==== Input records ====
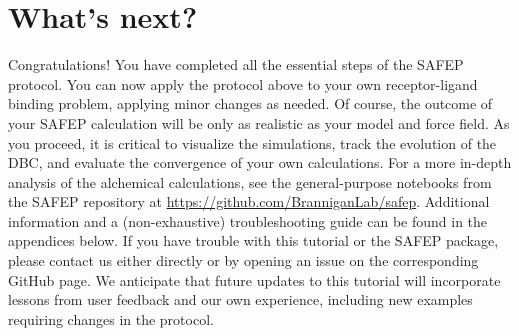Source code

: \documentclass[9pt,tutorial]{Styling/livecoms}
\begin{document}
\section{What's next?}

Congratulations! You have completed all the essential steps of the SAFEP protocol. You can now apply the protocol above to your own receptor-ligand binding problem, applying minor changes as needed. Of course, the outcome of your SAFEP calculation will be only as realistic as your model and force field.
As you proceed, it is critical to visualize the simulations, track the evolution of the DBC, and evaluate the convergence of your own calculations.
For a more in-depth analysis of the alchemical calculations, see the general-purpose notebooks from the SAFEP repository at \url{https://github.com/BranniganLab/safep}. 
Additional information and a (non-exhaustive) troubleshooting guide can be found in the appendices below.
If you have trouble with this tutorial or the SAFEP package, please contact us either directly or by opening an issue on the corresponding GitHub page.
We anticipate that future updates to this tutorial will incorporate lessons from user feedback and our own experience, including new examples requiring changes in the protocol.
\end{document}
====
==== Input records ====
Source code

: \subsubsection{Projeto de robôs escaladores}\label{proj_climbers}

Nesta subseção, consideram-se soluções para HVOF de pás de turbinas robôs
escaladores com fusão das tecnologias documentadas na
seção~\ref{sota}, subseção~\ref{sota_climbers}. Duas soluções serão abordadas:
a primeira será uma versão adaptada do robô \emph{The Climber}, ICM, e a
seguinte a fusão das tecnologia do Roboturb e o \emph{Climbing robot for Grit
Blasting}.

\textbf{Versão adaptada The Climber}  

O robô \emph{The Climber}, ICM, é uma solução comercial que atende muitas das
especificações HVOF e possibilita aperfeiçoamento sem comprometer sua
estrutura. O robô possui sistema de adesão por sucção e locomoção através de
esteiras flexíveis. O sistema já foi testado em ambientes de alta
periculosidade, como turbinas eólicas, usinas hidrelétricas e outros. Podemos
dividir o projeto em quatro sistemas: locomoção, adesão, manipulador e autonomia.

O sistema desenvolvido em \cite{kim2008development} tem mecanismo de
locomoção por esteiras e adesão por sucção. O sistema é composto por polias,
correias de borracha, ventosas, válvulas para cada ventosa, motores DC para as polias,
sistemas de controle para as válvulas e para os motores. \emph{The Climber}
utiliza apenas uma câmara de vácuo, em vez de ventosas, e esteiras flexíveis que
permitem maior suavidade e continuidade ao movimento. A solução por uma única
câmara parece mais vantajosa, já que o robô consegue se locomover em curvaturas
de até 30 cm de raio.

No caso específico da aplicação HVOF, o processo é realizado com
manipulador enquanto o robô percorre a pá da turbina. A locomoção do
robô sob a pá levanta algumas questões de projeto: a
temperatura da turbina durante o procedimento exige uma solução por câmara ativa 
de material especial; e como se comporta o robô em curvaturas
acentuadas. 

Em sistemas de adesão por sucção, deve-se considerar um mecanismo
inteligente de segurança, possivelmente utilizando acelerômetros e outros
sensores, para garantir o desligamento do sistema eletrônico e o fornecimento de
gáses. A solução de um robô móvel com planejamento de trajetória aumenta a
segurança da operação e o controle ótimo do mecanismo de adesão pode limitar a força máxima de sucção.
====
#### [Task description]
Your answer must be a single number: the count of lines in the records that hold the word "adesão".

#### [Written reply]
5